Collected data.
• • • • • • •

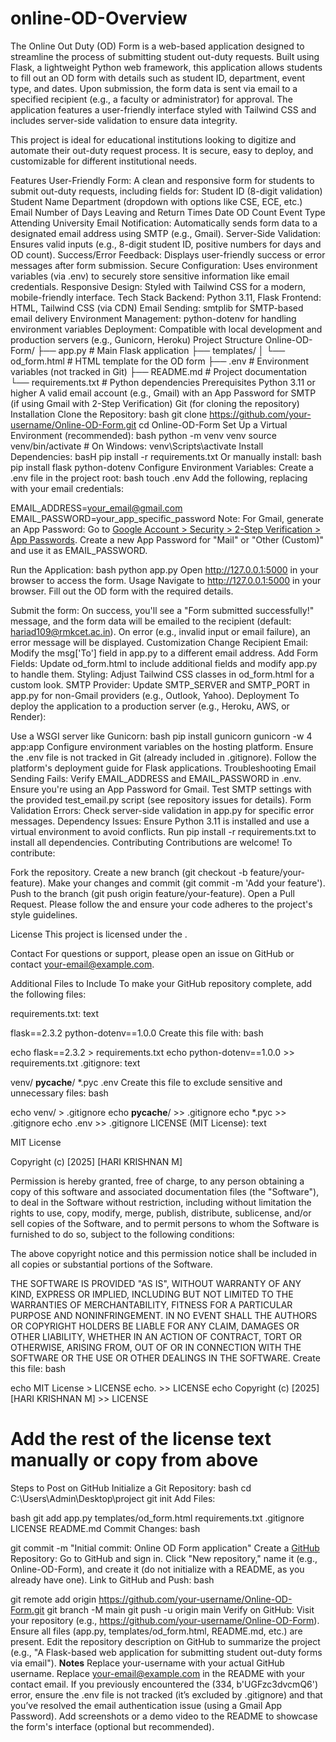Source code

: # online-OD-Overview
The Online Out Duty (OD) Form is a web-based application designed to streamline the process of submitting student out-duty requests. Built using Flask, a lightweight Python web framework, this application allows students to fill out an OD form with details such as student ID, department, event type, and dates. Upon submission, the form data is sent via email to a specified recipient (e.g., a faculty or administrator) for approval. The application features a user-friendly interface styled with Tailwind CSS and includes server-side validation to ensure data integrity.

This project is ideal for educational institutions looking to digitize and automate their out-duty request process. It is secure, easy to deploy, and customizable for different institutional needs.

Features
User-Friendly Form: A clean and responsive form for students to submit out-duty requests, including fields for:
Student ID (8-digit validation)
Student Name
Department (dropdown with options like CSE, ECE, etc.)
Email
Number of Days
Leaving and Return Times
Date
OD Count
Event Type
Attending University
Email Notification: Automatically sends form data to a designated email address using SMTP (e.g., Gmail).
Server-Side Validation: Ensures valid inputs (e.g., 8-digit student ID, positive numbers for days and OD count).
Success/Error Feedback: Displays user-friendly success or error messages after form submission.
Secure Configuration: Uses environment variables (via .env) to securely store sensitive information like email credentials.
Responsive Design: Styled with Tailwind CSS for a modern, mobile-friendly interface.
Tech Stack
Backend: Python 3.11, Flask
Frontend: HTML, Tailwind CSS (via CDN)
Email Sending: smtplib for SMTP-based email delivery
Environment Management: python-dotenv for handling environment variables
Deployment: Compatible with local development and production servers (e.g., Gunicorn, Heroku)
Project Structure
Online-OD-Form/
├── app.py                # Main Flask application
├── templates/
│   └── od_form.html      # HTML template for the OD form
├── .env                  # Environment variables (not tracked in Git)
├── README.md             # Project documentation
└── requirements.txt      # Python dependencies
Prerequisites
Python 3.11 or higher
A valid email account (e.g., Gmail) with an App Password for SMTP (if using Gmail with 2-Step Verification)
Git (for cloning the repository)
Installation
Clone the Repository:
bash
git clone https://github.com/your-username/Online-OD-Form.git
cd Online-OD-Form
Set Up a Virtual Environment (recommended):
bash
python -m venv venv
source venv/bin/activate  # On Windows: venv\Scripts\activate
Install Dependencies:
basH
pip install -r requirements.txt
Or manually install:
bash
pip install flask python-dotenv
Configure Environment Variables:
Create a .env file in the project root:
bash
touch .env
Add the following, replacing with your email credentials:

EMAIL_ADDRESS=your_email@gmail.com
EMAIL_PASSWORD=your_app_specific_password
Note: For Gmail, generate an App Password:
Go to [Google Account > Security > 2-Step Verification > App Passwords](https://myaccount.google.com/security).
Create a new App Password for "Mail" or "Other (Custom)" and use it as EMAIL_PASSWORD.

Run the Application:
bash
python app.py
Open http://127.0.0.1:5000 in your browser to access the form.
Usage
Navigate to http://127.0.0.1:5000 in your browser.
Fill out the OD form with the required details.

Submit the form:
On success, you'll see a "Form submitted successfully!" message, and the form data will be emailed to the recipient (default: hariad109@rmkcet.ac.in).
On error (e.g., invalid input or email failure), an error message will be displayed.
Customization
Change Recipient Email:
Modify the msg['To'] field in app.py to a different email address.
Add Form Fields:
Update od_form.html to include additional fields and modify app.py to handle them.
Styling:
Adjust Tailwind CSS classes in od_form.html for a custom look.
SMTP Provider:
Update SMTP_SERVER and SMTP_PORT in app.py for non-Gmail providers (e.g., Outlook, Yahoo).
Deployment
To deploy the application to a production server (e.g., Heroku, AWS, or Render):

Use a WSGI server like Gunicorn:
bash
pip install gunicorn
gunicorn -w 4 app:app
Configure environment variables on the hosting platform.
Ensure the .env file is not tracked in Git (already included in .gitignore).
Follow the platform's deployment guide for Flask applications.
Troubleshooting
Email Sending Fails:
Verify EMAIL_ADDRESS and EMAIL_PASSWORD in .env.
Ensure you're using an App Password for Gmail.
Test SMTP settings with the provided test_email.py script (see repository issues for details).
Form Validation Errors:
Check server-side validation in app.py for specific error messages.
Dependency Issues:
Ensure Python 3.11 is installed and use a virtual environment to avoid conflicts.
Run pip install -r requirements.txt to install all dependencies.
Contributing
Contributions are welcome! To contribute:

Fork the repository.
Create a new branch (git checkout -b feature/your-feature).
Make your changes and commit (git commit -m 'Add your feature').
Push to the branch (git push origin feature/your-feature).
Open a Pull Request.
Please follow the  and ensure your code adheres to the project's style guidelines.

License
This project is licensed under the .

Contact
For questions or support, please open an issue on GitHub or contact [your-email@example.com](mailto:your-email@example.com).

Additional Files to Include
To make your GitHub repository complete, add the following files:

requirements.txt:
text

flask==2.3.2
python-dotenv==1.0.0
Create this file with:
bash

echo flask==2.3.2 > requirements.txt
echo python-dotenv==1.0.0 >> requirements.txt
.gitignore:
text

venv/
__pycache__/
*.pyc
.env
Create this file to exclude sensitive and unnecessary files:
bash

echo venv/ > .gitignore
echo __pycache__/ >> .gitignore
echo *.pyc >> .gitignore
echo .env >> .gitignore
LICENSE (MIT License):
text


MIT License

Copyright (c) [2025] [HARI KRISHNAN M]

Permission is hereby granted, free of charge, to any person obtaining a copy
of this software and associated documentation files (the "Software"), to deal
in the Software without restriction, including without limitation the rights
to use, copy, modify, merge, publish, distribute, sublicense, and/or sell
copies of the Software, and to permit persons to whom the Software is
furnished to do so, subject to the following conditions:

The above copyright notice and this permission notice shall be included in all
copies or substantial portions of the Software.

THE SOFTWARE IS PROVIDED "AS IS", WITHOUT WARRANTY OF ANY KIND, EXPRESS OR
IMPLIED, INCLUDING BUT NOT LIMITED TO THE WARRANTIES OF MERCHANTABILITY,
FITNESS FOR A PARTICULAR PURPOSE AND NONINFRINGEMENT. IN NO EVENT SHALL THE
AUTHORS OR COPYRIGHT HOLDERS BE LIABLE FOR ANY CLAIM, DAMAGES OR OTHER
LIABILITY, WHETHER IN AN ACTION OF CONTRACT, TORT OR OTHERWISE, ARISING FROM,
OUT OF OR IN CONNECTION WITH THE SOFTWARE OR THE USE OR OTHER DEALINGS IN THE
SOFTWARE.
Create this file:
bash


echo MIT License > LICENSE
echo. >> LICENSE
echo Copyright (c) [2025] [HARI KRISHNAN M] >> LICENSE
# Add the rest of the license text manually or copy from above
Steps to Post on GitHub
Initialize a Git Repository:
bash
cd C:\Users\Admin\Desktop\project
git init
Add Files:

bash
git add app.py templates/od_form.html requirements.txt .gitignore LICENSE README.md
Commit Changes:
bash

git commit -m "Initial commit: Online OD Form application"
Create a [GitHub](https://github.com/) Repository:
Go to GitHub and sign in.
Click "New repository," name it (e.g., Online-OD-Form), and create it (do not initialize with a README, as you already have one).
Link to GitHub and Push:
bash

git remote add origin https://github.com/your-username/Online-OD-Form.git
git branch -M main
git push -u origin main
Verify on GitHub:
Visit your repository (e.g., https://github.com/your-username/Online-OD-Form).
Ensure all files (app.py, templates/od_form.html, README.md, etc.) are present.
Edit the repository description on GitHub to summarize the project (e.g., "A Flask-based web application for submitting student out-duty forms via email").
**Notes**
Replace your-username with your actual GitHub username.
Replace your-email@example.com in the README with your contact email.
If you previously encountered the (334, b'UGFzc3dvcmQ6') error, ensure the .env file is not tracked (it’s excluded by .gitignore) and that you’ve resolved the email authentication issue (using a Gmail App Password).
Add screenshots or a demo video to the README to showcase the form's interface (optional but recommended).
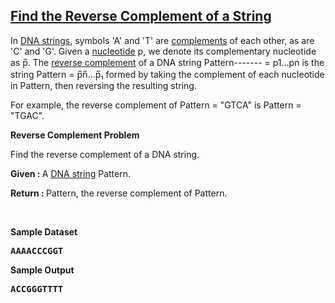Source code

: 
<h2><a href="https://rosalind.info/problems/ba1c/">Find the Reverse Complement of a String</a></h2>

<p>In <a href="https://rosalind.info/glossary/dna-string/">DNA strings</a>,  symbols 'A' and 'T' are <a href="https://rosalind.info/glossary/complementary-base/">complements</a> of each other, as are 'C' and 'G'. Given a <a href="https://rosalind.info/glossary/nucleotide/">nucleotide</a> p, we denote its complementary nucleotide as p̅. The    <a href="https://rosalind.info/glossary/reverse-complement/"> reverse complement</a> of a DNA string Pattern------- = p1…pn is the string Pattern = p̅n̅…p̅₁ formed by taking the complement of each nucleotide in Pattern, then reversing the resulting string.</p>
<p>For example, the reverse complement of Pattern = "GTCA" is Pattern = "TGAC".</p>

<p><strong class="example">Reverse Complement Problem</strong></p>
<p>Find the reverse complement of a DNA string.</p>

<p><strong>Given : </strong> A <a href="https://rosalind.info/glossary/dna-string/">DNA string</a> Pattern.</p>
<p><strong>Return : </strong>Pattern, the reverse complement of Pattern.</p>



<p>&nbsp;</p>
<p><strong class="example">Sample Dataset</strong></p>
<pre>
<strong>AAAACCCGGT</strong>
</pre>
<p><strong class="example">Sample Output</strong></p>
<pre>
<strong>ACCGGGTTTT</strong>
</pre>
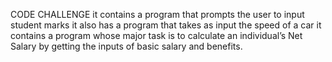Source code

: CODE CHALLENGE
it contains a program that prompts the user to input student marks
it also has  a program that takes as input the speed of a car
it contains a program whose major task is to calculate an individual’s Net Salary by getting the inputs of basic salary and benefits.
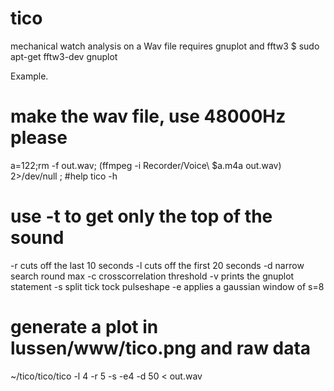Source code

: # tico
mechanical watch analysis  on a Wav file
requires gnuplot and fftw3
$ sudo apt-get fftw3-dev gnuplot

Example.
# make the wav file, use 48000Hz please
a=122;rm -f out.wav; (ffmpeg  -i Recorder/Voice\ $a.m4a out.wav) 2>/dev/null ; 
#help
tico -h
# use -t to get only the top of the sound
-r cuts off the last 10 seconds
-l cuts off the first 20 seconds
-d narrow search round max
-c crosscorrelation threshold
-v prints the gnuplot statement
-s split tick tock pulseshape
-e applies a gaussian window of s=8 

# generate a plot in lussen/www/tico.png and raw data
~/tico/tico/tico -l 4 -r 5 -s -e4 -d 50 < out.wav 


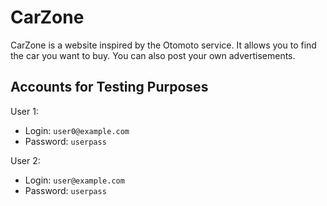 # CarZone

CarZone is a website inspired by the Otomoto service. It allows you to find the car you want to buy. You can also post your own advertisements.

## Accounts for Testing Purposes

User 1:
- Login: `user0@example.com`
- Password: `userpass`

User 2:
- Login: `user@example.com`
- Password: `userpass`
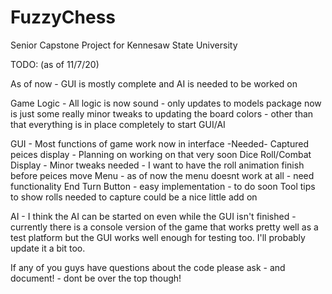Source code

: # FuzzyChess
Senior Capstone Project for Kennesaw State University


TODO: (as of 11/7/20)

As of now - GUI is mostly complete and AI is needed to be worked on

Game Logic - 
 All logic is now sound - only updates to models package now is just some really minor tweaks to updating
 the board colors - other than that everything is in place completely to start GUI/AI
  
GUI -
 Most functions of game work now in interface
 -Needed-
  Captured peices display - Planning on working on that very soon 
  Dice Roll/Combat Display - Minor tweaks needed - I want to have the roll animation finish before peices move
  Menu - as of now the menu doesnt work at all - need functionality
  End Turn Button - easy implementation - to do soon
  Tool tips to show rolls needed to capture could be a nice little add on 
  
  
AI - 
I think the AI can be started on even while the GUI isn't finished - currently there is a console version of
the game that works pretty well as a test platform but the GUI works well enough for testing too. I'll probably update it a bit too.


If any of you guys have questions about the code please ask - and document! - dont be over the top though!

• • • • • • •

Work instruction. Show the lines of the entries that include the string "gnuplot", copying each in full.

Task response.
requires gnuplot and fftw3
$ sudo apt-get fftw3-dev gnuplot
-v prints the gnuplot statement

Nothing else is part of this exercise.